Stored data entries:
::::

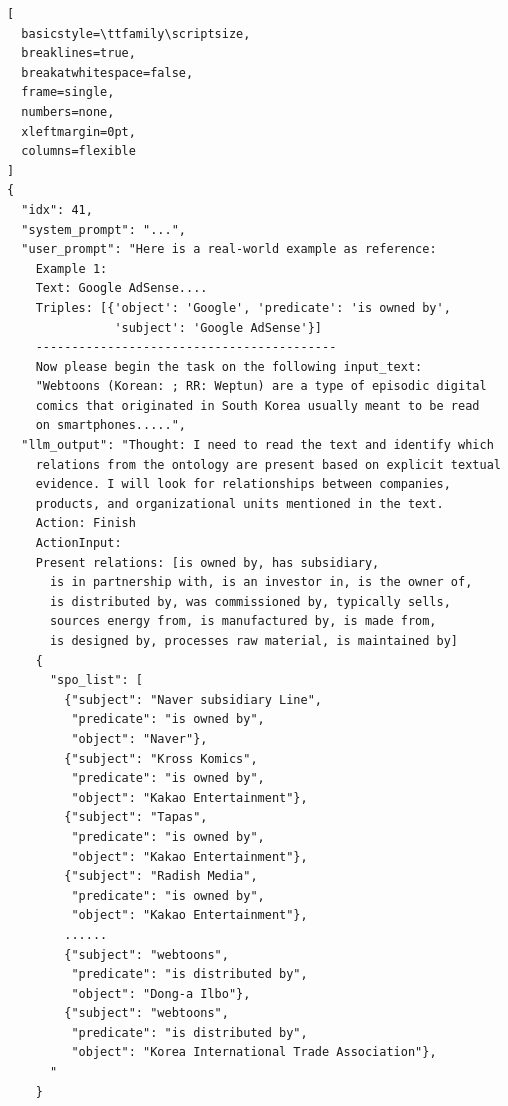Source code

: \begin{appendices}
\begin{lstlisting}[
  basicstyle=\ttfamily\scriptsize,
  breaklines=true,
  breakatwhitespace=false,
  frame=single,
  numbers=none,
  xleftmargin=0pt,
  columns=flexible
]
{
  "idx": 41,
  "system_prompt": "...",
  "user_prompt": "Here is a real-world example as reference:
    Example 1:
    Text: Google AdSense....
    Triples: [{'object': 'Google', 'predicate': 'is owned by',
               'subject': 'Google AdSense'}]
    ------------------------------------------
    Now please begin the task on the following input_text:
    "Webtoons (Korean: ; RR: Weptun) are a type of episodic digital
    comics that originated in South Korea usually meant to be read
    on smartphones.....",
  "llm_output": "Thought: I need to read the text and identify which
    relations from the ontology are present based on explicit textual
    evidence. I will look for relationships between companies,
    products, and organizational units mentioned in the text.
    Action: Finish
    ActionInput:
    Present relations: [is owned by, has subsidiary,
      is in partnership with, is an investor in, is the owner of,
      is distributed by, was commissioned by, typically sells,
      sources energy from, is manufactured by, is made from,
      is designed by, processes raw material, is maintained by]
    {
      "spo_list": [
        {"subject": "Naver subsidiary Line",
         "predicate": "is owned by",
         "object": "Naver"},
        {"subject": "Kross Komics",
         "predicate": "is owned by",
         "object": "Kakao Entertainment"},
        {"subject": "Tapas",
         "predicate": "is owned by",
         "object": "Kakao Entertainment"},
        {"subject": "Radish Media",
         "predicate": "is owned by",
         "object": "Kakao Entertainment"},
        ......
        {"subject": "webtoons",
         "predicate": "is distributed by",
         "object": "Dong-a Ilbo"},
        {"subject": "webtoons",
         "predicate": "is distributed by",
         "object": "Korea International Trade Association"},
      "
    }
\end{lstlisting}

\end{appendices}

::::

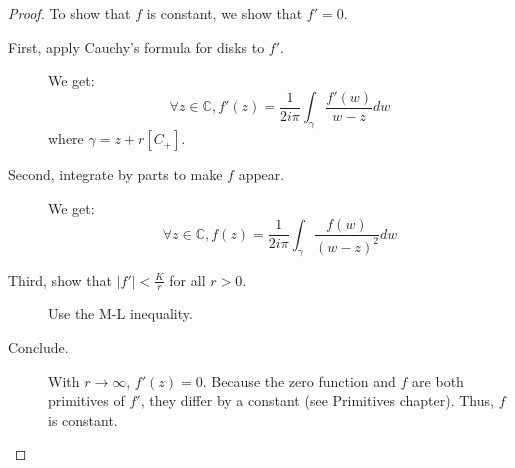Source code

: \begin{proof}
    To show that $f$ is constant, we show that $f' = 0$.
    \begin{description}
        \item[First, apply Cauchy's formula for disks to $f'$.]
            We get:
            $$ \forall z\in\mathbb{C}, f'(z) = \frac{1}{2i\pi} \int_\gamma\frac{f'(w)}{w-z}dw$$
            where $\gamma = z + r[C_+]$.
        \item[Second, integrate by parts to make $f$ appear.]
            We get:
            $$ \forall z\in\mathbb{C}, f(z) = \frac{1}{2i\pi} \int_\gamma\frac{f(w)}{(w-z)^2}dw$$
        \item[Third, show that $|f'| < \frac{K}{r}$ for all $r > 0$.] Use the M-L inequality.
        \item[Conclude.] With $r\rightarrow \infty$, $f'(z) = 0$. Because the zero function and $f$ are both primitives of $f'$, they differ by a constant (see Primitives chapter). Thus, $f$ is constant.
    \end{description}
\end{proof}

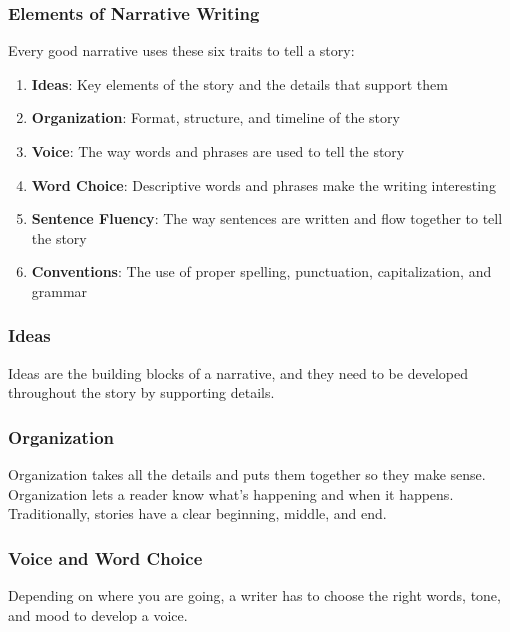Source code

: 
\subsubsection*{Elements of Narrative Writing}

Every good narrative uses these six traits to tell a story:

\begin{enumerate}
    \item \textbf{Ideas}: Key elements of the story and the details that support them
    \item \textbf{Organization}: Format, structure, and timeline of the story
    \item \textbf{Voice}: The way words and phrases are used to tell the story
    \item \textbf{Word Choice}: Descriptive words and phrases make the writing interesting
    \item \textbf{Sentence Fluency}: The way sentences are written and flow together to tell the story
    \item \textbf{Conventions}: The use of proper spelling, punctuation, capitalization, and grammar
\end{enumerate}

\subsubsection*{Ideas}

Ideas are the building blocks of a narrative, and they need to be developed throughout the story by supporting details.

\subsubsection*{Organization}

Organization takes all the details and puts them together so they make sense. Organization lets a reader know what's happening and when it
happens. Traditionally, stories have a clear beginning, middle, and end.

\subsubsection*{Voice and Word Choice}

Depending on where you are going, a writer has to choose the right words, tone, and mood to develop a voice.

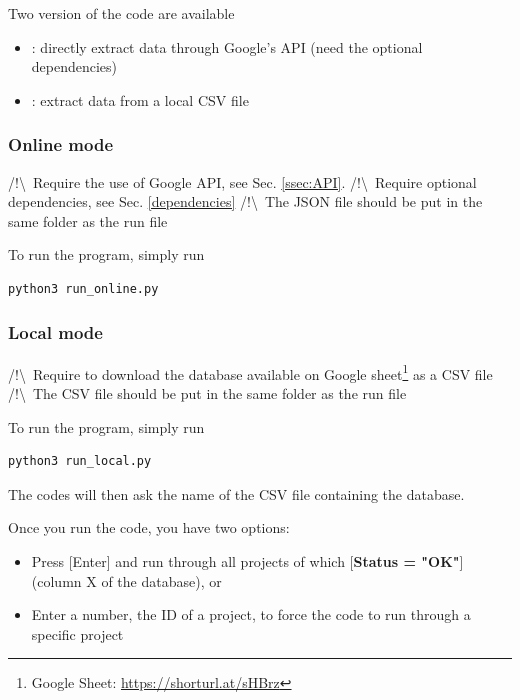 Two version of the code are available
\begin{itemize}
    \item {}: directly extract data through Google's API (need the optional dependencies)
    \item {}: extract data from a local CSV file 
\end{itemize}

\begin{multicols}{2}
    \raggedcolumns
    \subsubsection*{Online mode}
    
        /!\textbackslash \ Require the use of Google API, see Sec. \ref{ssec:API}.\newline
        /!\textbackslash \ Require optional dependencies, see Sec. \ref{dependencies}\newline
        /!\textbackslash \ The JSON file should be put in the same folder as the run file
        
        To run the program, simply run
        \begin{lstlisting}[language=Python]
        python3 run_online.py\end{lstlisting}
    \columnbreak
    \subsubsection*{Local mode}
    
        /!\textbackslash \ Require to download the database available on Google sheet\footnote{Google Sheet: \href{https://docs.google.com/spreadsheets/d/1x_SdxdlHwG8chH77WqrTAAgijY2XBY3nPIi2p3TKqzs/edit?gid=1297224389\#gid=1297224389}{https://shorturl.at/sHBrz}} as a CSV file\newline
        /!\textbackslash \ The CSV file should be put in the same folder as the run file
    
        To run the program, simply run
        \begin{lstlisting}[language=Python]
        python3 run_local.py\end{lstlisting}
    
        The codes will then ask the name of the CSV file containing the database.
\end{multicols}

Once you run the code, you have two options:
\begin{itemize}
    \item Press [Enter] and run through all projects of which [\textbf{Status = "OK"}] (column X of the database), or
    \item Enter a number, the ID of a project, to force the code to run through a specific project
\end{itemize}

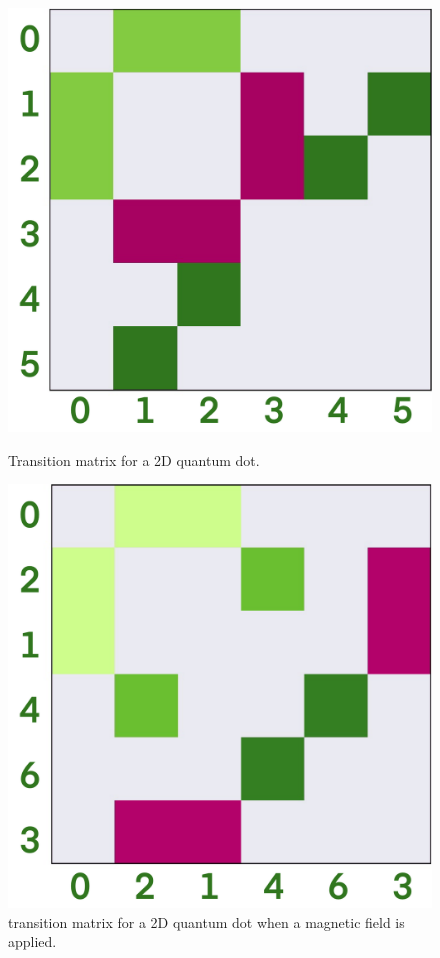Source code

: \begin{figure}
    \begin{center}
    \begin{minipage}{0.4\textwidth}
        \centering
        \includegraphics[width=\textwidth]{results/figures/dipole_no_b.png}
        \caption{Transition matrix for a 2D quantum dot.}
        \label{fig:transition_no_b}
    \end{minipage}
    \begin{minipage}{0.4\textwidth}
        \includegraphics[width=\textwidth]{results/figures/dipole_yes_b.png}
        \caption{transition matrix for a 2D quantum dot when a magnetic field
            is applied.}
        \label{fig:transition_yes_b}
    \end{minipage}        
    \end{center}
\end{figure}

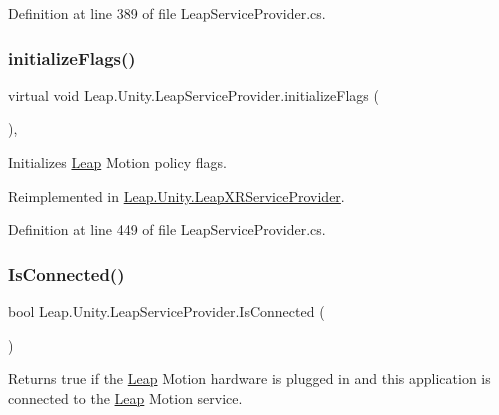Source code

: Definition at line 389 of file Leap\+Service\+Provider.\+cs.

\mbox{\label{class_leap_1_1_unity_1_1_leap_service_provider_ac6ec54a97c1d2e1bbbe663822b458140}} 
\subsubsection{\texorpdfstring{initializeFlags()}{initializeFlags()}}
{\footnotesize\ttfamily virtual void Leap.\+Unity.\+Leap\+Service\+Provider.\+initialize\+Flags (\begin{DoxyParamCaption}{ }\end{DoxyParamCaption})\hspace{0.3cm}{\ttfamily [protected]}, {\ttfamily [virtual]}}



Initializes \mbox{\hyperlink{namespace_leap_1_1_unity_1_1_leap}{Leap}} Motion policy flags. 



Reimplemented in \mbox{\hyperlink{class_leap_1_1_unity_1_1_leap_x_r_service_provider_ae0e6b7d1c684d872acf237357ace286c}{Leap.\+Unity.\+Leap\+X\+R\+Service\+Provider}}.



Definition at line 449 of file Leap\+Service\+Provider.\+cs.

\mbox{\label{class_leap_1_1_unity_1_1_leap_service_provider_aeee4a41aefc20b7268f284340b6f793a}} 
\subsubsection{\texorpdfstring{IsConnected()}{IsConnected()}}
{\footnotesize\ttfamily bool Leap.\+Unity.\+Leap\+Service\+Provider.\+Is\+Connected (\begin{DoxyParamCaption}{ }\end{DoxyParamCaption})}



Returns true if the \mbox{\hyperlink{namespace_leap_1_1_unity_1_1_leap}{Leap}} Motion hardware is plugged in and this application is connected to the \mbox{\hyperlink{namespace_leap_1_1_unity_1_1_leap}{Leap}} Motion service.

::::

What is needed
Where in the entries does the word "optional" occur? Copy out each line that has it.

Exercise result
    \item {}: directly extract data through Google's API (need the optional dependencies)
        /!\textbackslash \ Require optional dependencies, see Sec. \ref{dependencies}\newline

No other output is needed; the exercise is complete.